── Dataset ──

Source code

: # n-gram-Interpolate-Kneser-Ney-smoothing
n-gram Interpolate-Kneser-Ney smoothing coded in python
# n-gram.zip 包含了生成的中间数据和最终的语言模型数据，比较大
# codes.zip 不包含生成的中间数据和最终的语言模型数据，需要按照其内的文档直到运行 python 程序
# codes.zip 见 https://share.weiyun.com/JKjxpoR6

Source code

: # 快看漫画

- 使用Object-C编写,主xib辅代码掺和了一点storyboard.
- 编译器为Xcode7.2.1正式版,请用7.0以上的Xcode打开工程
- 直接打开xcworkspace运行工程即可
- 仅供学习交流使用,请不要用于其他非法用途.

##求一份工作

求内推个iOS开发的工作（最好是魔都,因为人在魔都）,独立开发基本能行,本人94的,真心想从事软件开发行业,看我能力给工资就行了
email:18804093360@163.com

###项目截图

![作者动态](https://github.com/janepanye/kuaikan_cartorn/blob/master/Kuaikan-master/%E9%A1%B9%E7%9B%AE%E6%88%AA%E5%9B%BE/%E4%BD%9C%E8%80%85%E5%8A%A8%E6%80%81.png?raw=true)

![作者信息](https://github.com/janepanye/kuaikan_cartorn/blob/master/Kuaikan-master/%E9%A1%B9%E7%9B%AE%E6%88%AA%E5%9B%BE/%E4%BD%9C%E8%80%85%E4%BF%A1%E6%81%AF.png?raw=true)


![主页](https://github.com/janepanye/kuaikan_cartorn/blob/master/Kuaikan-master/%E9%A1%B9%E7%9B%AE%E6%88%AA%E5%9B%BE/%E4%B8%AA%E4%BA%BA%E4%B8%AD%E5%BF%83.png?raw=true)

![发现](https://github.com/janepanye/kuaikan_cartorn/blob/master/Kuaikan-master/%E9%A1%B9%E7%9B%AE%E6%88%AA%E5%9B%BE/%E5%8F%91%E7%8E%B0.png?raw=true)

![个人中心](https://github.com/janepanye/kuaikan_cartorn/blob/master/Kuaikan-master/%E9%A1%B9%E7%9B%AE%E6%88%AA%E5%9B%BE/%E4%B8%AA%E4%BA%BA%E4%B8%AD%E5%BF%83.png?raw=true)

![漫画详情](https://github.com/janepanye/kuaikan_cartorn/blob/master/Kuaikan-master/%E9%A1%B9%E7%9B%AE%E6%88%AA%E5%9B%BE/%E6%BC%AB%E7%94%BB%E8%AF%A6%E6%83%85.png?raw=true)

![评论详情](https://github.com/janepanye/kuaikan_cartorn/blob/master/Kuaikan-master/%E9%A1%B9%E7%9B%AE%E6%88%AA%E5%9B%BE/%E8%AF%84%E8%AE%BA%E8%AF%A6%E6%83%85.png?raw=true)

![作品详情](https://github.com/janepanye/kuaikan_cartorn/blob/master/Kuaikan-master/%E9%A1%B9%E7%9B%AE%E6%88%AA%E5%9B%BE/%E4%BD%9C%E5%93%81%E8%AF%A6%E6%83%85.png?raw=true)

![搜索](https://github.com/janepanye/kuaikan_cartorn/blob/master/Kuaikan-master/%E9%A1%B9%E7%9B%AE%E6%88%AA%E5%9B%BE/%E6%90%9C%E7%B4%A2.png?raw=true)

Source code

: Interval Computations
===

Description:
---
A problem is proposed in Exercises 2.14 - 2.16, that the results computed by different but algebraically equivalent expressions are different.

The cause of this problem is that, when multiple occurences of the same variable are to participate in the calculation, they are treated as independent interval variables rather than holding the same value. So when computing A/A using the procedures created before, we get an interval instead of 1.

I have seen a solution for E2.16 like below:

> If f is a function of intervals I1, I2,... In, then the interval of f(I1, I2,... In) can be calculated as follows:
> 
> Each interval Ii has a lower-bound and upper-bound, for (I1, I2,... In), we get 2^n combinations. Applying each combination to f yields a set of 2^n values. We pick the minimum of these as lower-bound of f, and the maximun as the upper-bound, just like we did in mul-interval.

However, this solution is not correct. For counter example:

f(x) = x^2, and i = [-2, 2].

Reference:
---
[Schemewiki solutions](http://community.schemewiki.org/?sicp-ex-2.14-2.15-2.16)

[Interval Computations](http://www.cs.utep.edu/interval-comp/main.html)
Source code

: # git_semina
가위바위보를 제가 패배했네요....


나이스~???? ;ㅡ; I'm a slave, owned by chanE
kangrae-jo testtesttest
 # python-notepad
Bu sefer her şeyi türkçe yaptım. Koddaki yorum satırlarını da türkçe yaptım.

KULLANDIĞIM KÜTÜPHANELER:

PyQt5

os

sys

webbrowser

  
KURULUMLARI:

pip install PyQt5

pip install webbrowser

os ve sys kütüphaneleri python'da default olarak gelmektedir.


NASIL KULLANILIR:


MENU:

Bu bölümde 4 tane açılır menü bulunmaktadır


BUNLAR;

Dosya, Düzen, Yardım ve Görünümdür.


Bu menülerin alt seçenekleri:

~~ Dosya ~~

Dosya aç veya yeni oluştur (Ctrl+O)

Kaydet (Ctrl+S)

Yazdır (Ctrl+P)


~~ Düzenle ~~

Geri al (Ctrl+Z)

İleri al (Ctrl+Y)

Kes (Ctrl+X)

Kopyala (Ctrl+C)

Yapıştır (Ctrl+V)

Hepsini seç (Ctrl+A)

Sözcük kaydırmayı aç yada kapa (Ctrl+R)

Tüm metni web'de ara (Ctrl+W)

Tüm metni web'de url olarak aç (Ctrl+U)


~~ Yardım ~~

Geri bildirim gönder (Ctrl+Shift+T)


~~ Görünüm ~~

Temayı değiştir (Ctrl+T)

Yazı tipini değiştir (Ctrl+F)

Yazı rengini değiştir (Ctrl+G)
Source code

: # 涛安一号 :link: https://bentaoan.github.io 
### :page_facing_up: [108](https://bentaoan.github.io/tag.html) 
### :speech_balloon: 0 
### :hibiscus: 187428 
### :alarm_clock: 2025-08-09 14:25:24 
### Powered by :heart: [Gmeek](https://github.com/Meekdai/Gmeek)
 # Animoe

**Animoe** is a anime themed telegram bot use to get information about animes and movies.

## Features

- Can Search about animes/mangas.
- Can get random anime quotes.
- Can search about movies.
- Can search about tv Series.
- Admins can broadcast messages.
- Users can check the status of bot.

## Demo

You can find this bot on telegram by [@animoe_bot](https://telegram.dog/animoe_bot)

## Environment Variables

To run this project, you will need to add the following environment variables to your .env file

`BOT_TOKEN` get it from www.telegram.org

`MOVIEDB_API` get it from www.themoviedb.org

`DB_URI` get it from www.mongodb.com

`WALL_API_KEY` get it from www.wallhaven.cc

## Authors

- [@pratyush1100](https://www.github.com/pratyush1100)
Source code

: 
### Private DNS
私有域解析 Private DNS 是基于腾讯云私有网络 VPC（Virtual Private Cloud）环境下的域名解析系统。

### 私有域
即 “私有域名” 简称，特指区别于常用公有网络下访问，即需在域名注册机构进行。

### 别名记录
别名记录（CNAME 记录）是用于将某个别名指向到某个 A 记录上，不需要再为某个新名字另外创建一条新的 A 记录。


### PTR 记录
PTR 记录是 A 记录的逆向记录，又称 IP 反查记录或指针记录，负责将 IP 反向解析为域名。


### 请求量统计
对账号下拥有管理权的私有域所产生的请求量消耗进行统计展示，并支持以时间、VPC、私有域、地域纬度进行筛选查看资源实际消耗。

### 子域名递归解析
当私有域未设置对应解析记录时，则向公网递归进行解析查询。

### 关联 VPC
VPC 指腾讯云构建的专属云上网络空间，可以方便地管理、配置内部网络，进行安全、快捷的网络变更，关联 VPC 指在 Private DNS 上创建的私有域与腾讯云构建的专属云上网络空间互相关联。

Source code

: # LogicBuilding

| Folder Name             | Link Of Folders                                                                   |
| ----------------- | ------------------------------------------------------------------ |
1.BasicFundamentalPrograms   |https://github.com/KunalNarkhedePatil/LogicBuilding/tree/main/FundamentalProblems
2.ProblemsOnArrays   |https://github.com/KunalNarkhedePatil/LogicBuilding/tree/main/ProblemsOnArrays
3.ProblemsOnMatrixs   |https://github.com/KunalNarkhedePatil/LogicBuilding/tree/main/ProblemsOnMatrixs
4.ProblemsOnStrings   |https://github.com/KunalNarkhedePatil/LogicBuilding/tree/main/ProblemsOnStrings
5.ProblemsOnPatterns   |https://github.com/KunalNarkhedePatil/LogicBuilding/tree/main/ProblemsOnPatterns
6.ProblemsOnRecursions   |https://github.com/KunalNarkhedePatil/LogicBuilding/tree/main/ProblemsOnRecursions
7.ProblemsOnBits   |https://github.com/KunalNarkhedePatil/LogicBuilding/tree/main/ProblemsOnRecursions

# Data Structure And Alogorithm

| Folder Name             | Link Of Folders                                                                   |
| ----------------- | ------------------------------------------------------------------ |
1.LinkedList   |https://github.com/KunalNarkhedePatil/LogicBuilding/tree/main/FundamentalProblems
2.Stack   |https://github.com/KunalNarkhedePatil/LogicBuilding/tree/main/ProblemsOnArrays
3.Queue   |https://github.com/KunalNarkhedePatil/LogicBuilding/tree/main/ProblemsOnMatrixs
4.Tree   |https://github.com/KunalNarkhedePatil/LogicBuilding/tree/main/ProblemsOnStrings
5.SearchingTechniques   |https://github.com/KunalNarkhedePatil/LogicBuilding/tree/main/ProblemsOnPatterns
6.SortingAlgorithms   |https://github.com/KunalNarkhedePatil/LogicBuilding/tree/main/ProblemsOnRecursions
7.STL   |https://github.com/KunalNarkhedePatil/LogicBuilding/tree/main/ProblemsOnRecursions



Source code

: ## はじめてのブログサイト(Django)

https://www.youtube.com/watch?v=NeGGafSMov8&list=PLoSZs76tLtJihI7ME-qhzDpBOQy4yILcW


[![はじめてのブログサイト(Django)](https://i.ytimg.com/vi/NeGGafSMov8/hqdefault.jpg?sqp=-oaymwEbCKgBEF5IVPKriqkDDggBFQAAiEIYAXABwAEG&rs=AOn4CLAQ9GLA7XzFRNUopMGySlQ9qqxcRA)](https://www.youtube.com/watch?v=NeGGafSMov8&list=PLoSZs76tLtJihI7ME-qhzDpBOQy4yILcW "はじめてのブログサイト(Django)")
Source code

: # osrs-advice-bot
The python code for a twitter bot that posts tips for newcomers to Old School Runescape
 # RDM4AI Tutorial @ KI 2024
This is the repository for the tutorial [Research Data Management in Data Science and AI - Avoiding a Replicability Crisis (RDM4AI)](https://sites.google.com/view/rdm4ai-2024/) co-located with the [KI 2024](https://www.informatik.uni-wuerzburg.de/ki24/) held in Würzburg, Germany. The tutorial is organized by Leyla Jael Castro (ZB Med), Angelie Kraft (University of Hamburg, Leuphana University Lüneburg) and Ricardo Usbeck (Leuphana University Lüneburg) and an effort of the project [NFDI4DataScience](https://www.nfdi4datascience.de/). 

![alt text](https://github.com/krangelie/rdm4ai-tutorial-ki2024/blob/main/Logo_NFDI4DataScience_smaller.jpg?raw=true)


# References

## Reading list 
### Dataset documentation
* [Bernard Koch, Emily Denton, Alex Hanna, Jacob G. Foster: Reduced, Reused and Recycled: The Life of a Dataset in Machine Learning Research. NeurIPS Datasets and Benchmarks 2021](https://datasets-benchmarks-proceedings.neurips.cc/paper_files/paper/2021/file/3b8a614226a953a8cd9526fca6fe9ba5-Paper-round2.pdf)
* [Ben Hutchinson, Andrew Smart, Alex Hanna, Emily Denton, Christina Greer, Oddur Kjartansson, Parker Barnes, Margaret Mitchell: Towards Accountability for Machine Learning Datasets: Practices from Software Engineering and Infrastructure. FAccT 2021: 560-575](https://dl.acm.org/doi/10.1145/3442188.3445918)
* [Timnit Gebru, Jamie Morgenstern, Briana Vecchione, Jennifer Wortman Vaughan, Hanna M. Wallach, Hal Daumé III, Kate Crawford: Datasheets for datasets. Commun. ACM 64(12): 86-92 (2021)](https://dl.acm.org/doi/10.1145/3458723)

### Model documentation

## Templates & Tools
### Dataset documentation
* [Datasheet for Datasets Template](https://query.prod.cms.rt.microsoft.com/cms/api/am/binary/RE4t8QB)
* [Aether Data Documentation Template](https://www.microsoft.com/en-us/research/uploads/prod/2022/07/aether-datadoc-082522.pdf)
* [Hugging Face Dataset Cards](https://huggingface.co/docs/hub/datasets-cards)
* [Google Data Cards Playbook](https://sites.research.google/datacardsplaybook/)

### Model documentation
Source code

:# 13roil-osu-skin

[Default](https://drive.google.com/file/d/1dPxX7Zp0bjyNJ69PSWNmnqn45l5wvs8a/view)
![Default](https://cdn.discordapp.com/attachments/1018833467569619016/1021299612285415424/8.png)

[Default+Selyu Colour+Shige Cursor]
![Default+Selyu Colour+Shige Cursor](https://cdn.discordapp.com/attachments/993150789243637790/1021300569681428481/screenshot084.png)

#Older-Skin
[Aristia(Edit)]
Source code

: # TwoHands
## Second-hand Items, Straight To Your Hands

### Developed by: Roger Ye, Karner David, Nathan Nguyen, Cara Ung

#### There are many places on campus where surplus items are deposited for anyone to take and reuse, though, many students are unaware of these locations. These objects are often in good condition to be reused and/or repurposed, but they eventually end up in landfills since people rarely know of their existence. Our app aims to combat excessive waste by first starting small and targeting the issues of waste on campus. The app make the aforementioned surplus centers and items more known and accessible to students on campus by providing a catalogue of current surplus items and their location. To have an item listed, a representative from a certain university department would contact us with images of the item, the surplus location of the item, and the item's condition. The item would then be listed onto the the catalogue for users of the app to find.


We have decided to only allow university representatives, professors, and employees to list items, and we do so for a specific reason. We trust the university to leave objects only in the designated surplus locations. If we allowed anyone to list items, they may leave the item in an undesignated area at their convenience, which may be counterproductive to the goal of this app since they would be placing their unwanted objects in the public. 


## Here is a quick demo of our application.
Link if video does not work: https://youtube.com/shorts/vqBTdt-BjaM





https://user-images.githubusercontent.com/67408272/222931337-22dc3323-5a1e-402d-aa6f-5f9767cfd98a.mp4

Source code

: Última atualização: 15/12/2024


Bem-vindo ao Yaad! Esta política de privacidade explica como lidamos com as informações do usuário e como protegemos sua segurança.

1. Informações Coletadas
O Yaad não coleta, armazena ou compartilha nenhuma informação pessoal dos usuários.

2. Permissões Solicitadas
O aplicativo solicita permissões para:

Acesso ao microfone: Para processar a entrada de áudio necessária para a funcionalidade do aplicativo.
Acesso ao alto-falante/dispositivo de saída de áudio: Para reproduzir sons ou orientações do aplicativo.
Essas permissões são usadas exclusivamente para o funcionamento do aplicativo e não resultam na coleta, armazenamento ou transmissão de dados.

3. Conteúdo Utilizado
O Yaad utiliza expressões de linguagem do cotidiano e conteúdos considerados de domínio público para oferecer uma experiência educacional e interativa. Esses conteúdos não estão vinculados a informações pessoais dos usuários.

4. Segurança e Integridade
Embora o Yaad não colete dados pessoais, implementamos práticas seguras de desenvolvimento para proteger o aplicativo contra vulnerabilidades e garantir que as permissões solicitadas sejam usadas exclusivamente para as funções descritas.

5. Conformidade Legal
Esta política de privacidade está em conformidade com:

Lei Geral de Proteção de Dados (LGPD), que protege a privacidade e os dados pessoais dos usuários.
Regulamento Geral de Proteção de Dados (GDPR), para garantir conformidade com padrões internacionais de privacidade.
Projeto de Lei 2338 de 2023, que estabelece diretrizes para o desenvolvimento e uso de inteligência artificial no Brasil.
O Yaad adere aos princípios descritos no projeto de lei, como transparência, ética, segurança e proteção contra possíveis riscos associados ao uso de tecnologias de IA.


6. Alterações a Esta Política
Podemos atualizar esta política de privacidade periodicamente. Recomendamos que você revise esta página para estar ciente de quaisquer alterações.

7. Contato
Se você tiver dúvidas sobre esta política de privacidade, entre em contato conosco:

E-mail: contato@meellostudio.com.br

───

◆ **What the exercise asks**
Among the lines above, find those that contain the word "google" and copy them.

◆ **Task answer**
This is the repository for the tutorial [Research Data Management in Data Science and AI - Avoiding a Replicability Crisis (RDM4AI)](https://sites.google.com/view/rdm4ai-2024/) co-located with the [KI 2024](https://www.informatik.uni-wuerzburg.de/ki24/) held in Würzburg, Germany. The tutorial is organized by Leyla Jael Castro (ZB Med), Angelie Kraft (University of Hamburg, Leuphana University Lüneburg) and Ricardo Usbeck (Leuphana University Lüneburg) and an effort of the project [NFDI4DataScience](https://www.nfdi4datascience.de/). 
* [Google Data Cards Playbook](https://sites.research.google/datacardsplaybook/)
[Default](https://drive.google.com/file/d/1dPxX7Zp0bjyNJ69PSWNmnqn45l5wvs8a/view)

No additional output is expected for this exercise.